I have been reading Jennifer Weiner's books for a very long time. My first exposure to her was "Good in Bed" and I absolutely loved that. I couldn't really relate to "Little Earthquakes" but still enjoyed that book as well. I even liked her foray into short story horror fiction with stories like "Recalculating" and then a couple of her books didn't gel with me and I just pretty much took her from my auto-buy category to well see if you like the sample category. The last two books I read of hers I have really enjoyed though, so will think about putting her books back in the auto-buy category.
I do think that though parts of this book were painfully honest, I didn't get a very good sense of Weiner's family outside of her sister, mother, and grandmother. Her brothers are ghost-like (referred to but rarely appear). We know that her father left her family and that caused a hole that her mother tried to fill. And due to her father not meeting his obligations, the family sounded like they definitely struggled. And reading between the lines and reading what is actually written it sounds like the man had serious mental health issues. I felt for her while reading anything to deal with that. When a parent is gone you can't fix what happened before. So even when there's a slight feeling of relief, you still feel sorrow over that.

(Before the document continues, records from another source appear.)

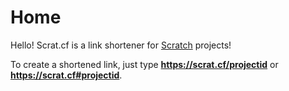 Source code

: # Home

Hello! Scrat.cf is a link shortener for [Scratch](https://scratch.mit.edu) projects!

To create a shortened link, just type **https://scrat.cf/projectid** or **https://scrat.cf#projectid**.

<script>
  if (isFinite(Number(location.hash.slice(1))) && location.hash) {
    location.href = `https://scratch.mit.edu/projects/${location.hash.slice(1)}`;
  }
</script>
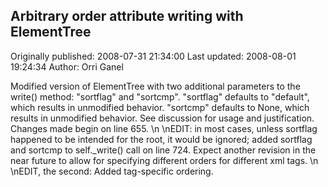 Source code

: ## Arbitrary order attribute writing with ElementTree 
Originally published: 2008-07-31 21:34:00 
Last updated: 2008-08-01 19:24:34 
Author: Orri Ganel 
 
Modified version of ElementTree with two additional parameters to the write() method: "sortflag" and "sortcmp".  "sortflag" defaults to "default", which results in unmodified behavior.  "sortcmp" defaults to None, which results in unmodified behavior.  See discussion for usage and justification.  Changes made begin on line 655.\n\nEDIT: in most cases, unless sortflag happened to be intended for the root, it would be ignored; added sortflag and sortcmp to self._write() call on line 724.  Expect another revision in the near future to allow for specifying different orders for different xml tags.\n\nEDIT, the second: Added tag-specific ordering. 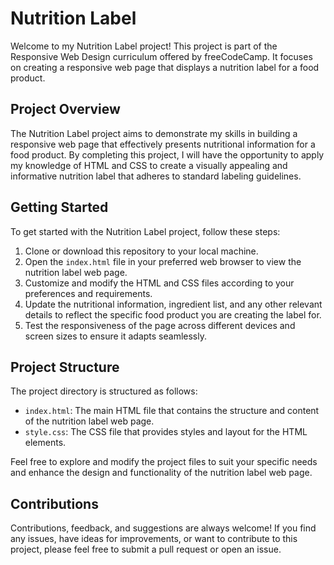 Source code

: # Nutrition Label

Welcome to my Nutrition Label project! This project is part of the Responsive Web Design curriculum offered by freeCodeCamp. It focuses on creating a responsive web page that displays a nutrition label for a food product.

## Project Overview

The Nutrition Label project aims to demonstrate my skills in building a responsive web page that effectively presents nutritional information for a food product. By completing this project, I will have the opportunity to apply my knowledge of HTML and CSS to create a visually appealing and informative nutrition label that adheres to standard labeling guidelines.

## Getting Started

To get started with the Nutrition Label project, follow these steps:

1. Clone or download this repository to your local machine.
2. Open the `index.html` file in your preferred web browser to view the nutrition label web page.
3. Customize and modify the HTML and CSS files according to your preferences and requirements.
4. Update the nutritional information, ingredient list, and any other relevant details to reflect the specific food product you are creating the label for.
5. Test the responsiveness of the page across different devices and screen sizes to ensure it adapts seamlessly.

## Project Structure

The project directory is structured as follows:

- `index.html`: The main HTML file that contains the structure and content of the nutrition label web page.
- `style.css`: The CSS file that provides styles and layout for the HTML elements.

Feel free to explore and modify the project files to suit your specific needs and enhance the design and functionality of the nutrition label web page.

## Contributions

Contributions, feedback, and suggestions are always welcome! If you find any issues, have ideas for improvements, or want to contribute to this project, please feel free to submit a pull request or open an issue.

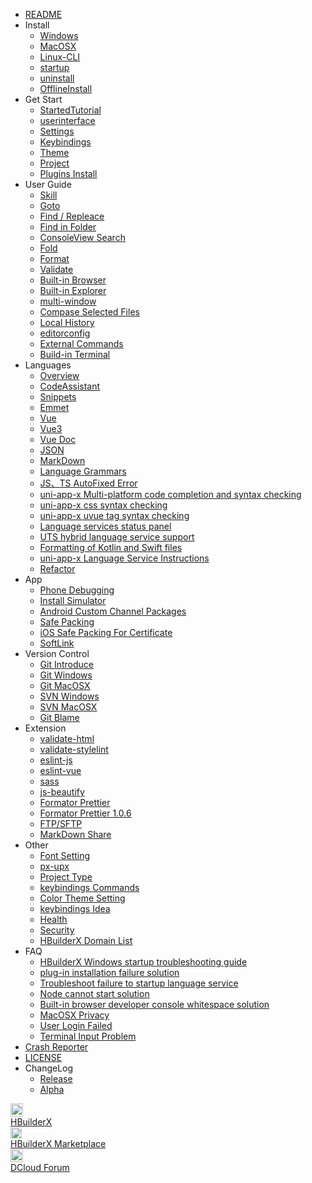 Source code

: * [README](/README.md)
* Install
    * [Windows](/Tutorial/install/windows.md)
    * [MacOSX](/Tutorial/install/macosx.md)
    * [Linux-CLI](/Tutorial/install/linux-cli.md)
    * [startup](/Tutorial/startup.md)
    * [uninstall](/Tutorial/uninstall.md)
    * [OfflineInstall](/Tutorial/OfflineInstall.md)
* Get Start
    * [StartedTutorial](/Tutorial/StartedTutorial.md)
    * [userinterface](/Tutorial/userinterface.md)
    * [Settings](/Tutorial/setting.md)
    * [Keybindings](/Tutorial/keybindings.md)
    * [Theme](/Tutorial/themes.md)
    * [Project](/Tutorial/project.md)
    * [Plugins Install](/Tutorial/PluginsInstall.md)
* User Guide
    * [Skill](/Tutorial/UserGuide/skill.md)
    * [Goto](/Tutorial/UserGuide/goto.md)
    * [Find / Repleace](/Tutorial/UserGuide/find.md)
    * [Find in Folder](/Tutorial/UserGuide/node-multi-file-search)
    * [ConsoleView Search](/Tutorial/UserGuide/ConsoleViewSearch.md)
    * [Fold](/Tutorial/UserGuide/fold.md)
    * [Format](/Tutorial/UserGuide/format.md)
    * [Validate](/Tutorial/UserGuide/SyntaxCheck.md)
    * [Built-in Browser](/Tutorial/UserGuide/built-in-browser.md)
    * [Built-in Explorer](/Tutorial/UserGuide/built-in-explorer.md)
    * [multi-window](/Tutorial/UserGuide/multi-window.md)
    * [Compase Selected Files](/Tutorial/UserGuide/LocalFileDiff.md)
    * [Local History](/Tutorial/UserGuide/LocalHistory.md)
    * [editorconfig](/Tutorial/UserGuide/editorconfig.md)
    * [External Commands](/Tutorial/UserGuide/externalCommands.md)
    * [Build-in Terminal](/Tutorial/UserGuide/terminal.md)
* Languages
    * [Overview](/Tutorial/Language/Overview.md)
    * [CodeAssistant](/Tutorial/Language/CodeAssistant.md)
    * [Snippets](/Tutorial/Language/Snippets.md)
    * [Emmet](/Tutorial/Language/emmet)
    * [Vue](/Tutorial/Language/vue.md)
    * [Vue3](/Tutorial/Language/vue-next.md)
    * [Vue Doc](/Tutorial/Language/vuedoc.md)
    * [JSON](/Tutorial/Language/json.md)
    * [MarkDown](/Tutorial/Language/markdown.md)
    * [Language Grammars](/Tutorial/Language/language_grammars.md)
    * [JS、TS AutoFixed Error](/Tutorial/Language/auto-fixed.md)
    * [uni-app-x Multi-platform code completion and syntax checking](/Tutorial/Language/language_service_target_support.md)
    * [uni-app-x css syntax checking](/Tutorial/Language/cssValidate.md)
    * [uni-app-x uvue tag syntax checking](/Tutorial/Language/vueValidate.md)
    * [Language services status panel](/Tutorial/Language/lsStatus.md)
    * [UTS hybrid language service support](/Tutorial/Language/uts_hybrid_support.md)
    * [Formatting of Kotlin and Swift files](/Tutorial/Language/native_language_format.md)
    * [uni-app-x Language Service Instructions](/Tutorial/Language/vscodeUseHxLs.md)
    * [Refactor](/Tutorial/Language/refactor.md)
* App
    * [Phone Debugging](/Tutorial/App/PhoneDebugging.md)
    * [Install Simulator](/Tutorial/App/installSimulator.md)
    * [Android Custom Channel Packages](/Tutorial/App/AndroidChannel.md)
    * [Safe Packing](/Tutorial/App/SafePack.md)
    * [iOS Safe Packing For Certificate](/Tutorial/App/iosSafePack.md)
    <!-- * [Chrome调试 5+ Android应用](Tutorial/App/use-chrome-to-debug-android-apps.md) -->
    * [SoftLink](/Tutorial/App/softLink.md)
* Version Control
    * [Git Introduce](/Tutorial/SourceControl/Git/README.md)
    * [Git Windows](/Tutorial/SourceControl/Git/Windows.md)
    * [Git MacOSX](/Tutorial/SourceControl/Git/MacOSX.md)
    * [SVN Windows](/Tutorial/SourceControl/SVN/Windows.md)
    * [SVN MacOSX](/Tutorial/SourceControl/SVN/MacOSX.md)
    * [Git Blame](/Tutorial/SourceControl/Git/git_blame.md)
* Extension
    * [validate-html](/Tutorial/extension/validate-html.md)
    * [validate-stylelint](/Tutorial/extension/validate-stylelint.md)
    * [eslint-js](/Tutorial/extension/eslint-js.md)
    * [eslint-vue](/Tutorial/extension/eslint-vue.md)
    * [sass](/Tutorial/extension/sass.md)
    * [js-beautify](/Tutorial/extension/js-beautify.md)
    * [Formator Prettier](/Tutorial/extension/prettier.md)
    * [Formator Prettier 1.0.6](/Tutorial/extension/prettier-1.0.6.md)
    * [FTP/SFTP](/Tutorial/extension/ftp.md)
    * [MarkDown Share](/Tutorial/extension/markdown_share.md)
* Other
    * [Font Setting](/Tutorial/settings/font.md)
    * [px-upx](/Tutorial/settings/px-upx)
    * [Project Type](/Tutorial/Other/ProjectType.md)
    * [keybindings Commands](/Tutorial/Other/command.md)
    * [Color Theme Setting](/Tutorial/Other/themes_param.md)
    * [keybindings Idea](/Tutorial/Other/keybindings_idea.md)
    * [Health](/Tutorial/Other/health.md)
    * [Security](/Tutorial/Security.md)
    * [HBuilderX Domain List](/Tutorial/Other/hx_domain_list.md)
* FAQ
    * [HBuilderX Windows startup troubleshooting guide](/Tutorial/Questions/WindowsStart.md)
    * [plug-in installation failure solution](/Tutorial/faq/pluginInstall.md)
    * [Troubleshoot failure to startup language service](/Tutorial/Questions/StartLSFailed.md)
    * [Node cannot start solution](/Tutorial/Questions/StartNodeFailed.md)
    * [Built-in browser developer console whitespace solution](/Tutorial/faq/devtools.md)
    * [MacOSX Privacy](/Tutorial/Other/macPrivacy.md)
    * [User Login Failed](/Tutorial/Questions/LoginFailed.md)
    * [Terminal Input Problem](/Tutorial/Questions/Terminal-input-problem.md)
    <!-- * [Webview2 runtime](/Tutorial/Questions/Webview2Runtime.md) 功能上线时打开-->
    <!-- * [云函数上传ContentAccessDenied错误](/Tutorial/Questions/win10-defender-contentaccessdenied.md) -->
* [Crash Reporter](/Tutorial/CrashReporter.md)
* [LICENSE](https://dcloud.io/license/hbuilder.html)
* ChangeLog
    * [Release](/Tutorial/changelog/ReleaseNote_release.md)
    * [Alpha](Tutorial/changelog/ReleaseNote_alpha.md)
<div class="contact-box">
  <a href="https://www.dcloud.io/hbuilderx.html" target="_blank" class="contact-item">
    <img src="/static/favicon/favicon.png" width="20" height="21">
    <div class="contact-smg">
      <div>HBuilderX</div>
    </div>
  </a>
  <a href="https://ext.dcloud.net.cn/?cat1=1&cat2=11&orderBy=TotalDownload" target="_blank" class="contact-item">
    <img src="/static/favicon/market.png" width="18" height="18">
    <div class="contact-smg">
      <div>HBuilderX Marketplace</div>
    </div>
  </a>
  <a href="https://ask.dcloud.net.cn/explore/" target="_blank" class="contact-item">
    <img src="/static/icon/ask.png" width="20" height="21">
    <div class="contact-smg">
      <div>DCloud Forum</div>
    </div>
  </a>
</div>
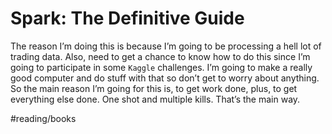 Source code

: # Spark: The Definitive Guide
The reason I’m doing this is because I’m going to be processing a hell lot of trading data. Also, need to get a chance to know how to do this since I’m going to participate in some `Kaggle` challenges. I’m going to make a really good computer and do stuff with that so don’t get to worry about anything. So the main reason I’m going for this is, to get work done, plus, to get everything else done. One shot and multiple kills. That’s the main way.

#reading/books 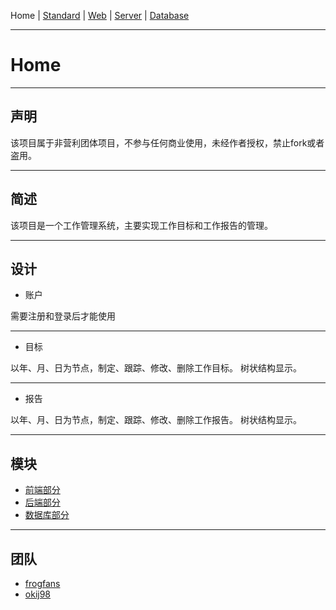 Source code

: Home | [Standard](https://github.com/FlymeStudio/FlymeStudio-Doc/blob/master/standard.md) | [Web](https://github.com/FlymeStudio/FlymeStudio-Web/blob/master/README.md) | [Server](https://github.com/FlymeStudio/FlymeStudio-Server/blob/master/README.md) | [Database](https://github.com/FlymeStudio/FlymeStudio-Database/blob/master/README.md)

---
# Home
---
## 声明
该项目属于非营利团体项目，不参与任何商业使用，未经作者授权，禁止fork或者盗用。

---
## 简述
该项目是一个工作管理系统，主要实现工作目标和工作报告的管理。

---
## 设计
- 账户

需要注册和登录后才能使用

** **
- 目标

以年、月、日为节点，制定、跟踪、修改、删除工作目标。
树状结构显示。

** **
- 报告

以年、月、日为节点，制定、跟踪、修改、删除工作报告。
树状结构显示。

---
## 模块
- [前端部分](https://github.com/FlymeStudio/FlymeStudio-Web)
- [后端部分](https://github.com/FlymeStudio/FlymeStudio-Server)
- [数据库部分](https://github.com/FlymeStudio/FlymeStudio-Database)

---
## 团队
- [frogfans](https://github.com/frogfans)
- [okij98](https://github.com/okij98)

I think that if Weiner had stuck with just her life and how that shaped her to be a writer it would have worked better for me. When she goes off and focuses on other things that I thought were interesting, but ultimately didn't fit the book (a male reviewer bashes her and others online via Twitter and there's a huge fallout with that) is when my interest started to wane. It's not that it means she wasn't making a good point. I just didn't get why it was even included.
Other things at times seem to not really be provided enough development for me to get a sense of things. For example, Weiner is a divorced mother of two girls and in a committed relationship with an old boyfriend. She used parts of her life to write "Who Do You Love". But the man in the book is brought up sparingly in the book, and it just felt like he along with all of the men in her memoir don't feel developed. I know that they are all real people, but I don't get a sense of them at all. And the way we readers are introduced to him was weird too. We read about them together first, then work backwards to she met him again, and then someone justifies ending her marriage. I don't know, the whole thing felt uncomfortable. It reminded me of a time I was at a bar waiting on a friend (reading a book of course!) and some man sat next to me asked me how I was doing, I muttered fine, and then before I know it starts telling me how his wife left him for someone else and he needed a drink.
I tried to exit out of that conversation for 20 freaking minutes. I was giving the bartender for the love of all that is holy glances who purposely stayed the heck away from us. So I just had a sense of this is very weird while reading the book and deciding to back away from even trying to explore what point she was trying to get across there.
The writing was at times I felt open. The flow wasn't that great for reasons I said above.
The ending to her daughters I thought was great, but it didn't end as solidly as I think it could have.